According to Christopher Molineaux, vice president of public affairs for the Pharmaceutical Research and Manufacturers of America (PhRMA), DiMasi's figures are actually "quite conservative" and that "Lehman Healthcare estimates that drugs beginning development in 1995 will have average development costs of $675 million."

Peddling influence

Public Citizen's report (The Other Drug War: Big Pharma's 625 Washington Lobbyists) also focuses on Citizens for Better Medicare (CBM), a group that spent an estimated $65 million on "issue" ads during the election. According to the report, these "thinly disguised" issue ads supported Republican candidates while attacking Democratic candidates. Public Citizen says what few consumers realize is that CBM was created, funded, and staffed by the pharmaceutical industry. It also cites a study by the Annenberg Public Policy Center at the University of Pennsylvania that found: "Citizens for Better Medicare is not a grass-roots-generated group of citizens but an arm of the PhRMA."

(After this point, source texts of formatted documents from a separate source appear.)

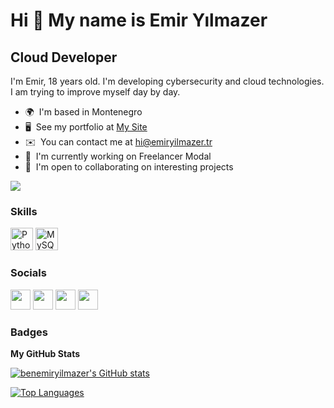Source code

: Hi 👋 My name is Emir Yılmazer
==============================

Cloud Developer
------------------

I'm Emir, 18 years old. I'm developing cybersecurity and cloud technologies. I am trying to improve myself day by day.

* 🌍  I'm based in Montenegro
* 🖥️  See my portfolio at [My Site](https://emiryilmazer.tr)
* ✉️  You can contact me at [hi@emiryilmazer.tr](mailto:hi@emiryilmazer.tr)
* 🚀  I'm currently working on Freelancer Modal
* 🤝  I'm open to collaborating on interesting projects

<a href="https://www.github.com/benemiryilmazer" target="_blank" rel="noreferrer"><img
src="https://img.shields.io/github/followers/benemiryilmazer?logo=github&style=for-the-badge&color=0891b2&labelColor=1c1917" /></a>

### Skills

<p align="left">
<a href="https://www.python.org/" target="_blank" rel="noreferrer"><img src="https://raw.githubusercontent.com/danielcranney/readme-generator/main/public/icons/skills/python-colored.svg" width="36" height="36" alt="Python" /></a>
<a href="https://www.mysql.com/" target="_blank" rel="noreferrer"><img src="https://raw.githubusercontent.com/danielcranney/readme-generator/main/public/icons/skills/mysql-colored.svg" width="36" height="36" alt="MySQL" /></a>
</p>


### Socials

<p align="left"> <a href="https://discord.com/users/840579031061364736" target="_blank" rel="noreferrer"><img src="https://raw.githubusercontent.com/danielcranney/readme-generator/main/public/icons/socials/discord.svg" width="32" height="32" /></a> <a href="https://www.github.com/benemiryilmazer" target="_blank" rel="noreferrer"><img src="https://raw.githubusercontent.com/danielcranney/readme-generator/main/public/icons/socials/github.svg" width="32" height="32" /></a> <a href="http://www.instagram.com/benemiryilmazer" target="_blank" rel="noreferrer"><img src="https://raw.githubusercontent.com/danielcranney/readme-generator/main/public/icons/socials/instagram.svg" width="32" height="32" /></a> <a href="https://www.linkedin.com/in/emir-yilmazer" target="_blank" rel="noreferrer"><img src="https://raw.githubusercontent.com/danielcranney/readme-generator/main/public/icons/socials/linkedin.svg" width="32" height="32" /></a></p>

### Badges

<b>My GitHub Stats</b>

<a href="http://www.github.com/benemiryilmazer"><img src="https://github-readme-stats.vercel.app/api?username=benemiryilmazer&show_icons=true&hide=commits,prs,&title_color=0891b2&text_color=ffffff&icon_color=0891b2&bg_color=1c1917&hide_border=true&show_icons=true" alt="benemiryilmazer's GitHub stats" /></a>

<a href="https://github.com/benemiryilmazer" align="left"><img src="https://github-readme-stats.vercel.app/api/top-langs/?username=benemiryilmazer&langs_count=10&title_color=0891b2&text_color=ffffff&icon_color=0891b2&bg_color=1c1917&hide_border=true&locale=en&custom_title=Top%20%Languages" alt="Top Languages" /></a>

"The drug industry is stealing from us twice."

CBM was very prominent during the 2000 election. According to Public Citizen, in the eight months leading up to election day, CBM ran 27 percent of all issue ads broadcast in the country by non-party groups, the most of any independent non-party group. The AFL-CIO was second with 15 percent of all issue ads.

Among the report's other key findings:

  • The drug industry hired 625 lobbyists last year, more than one lobbyist for every member of Congress. The one-year bill for the lobbyists was $92 million, a $7.2 million increase over what the industry spent for lobbyists in 1999.
  • Of the 625 lobbyists employed in 2000, more than half were either former members of Congress (21), or worked in Congress or other federal agencies (296).
  • The top recipients of drug industry "hard money" in the last election were Republicans: Sen. Orrin Hatch of Utah ($278,024), who was the chairman of the Judiciary Committee, which oversees drug patent laws; President George W. Bush ($267,633); and Rep. Bill Thomas of California ($109,000), chairman of the House Ways and Means Committee, which has jurisdiction over the Medicare program.
  • The pharmaceutical industry gave $625,000 to the Bush-Cheney inaugural committee.
  • U.S. taxpayer-funded scientists conducted at least 55 percent of the research projects that led to the discovery and development of the five top-selling drugs in 1995.
  • 22 percent of the new drugs brought to market in the past two decades were innovative drugs that represented important therapeutic advances, while the rest were "copycat" drugs that "have little or no therapeutic gain over existing drugs."

"The drug industry is stealing from us twice," says Clemente of his group's findings. "First it claims that it needs huge profits to develop new drugs, even while drug companies get hefty taxpayer subsidies. Second, the companies gouge taxpayers while spending millions from their profits to buy access to lawmakers."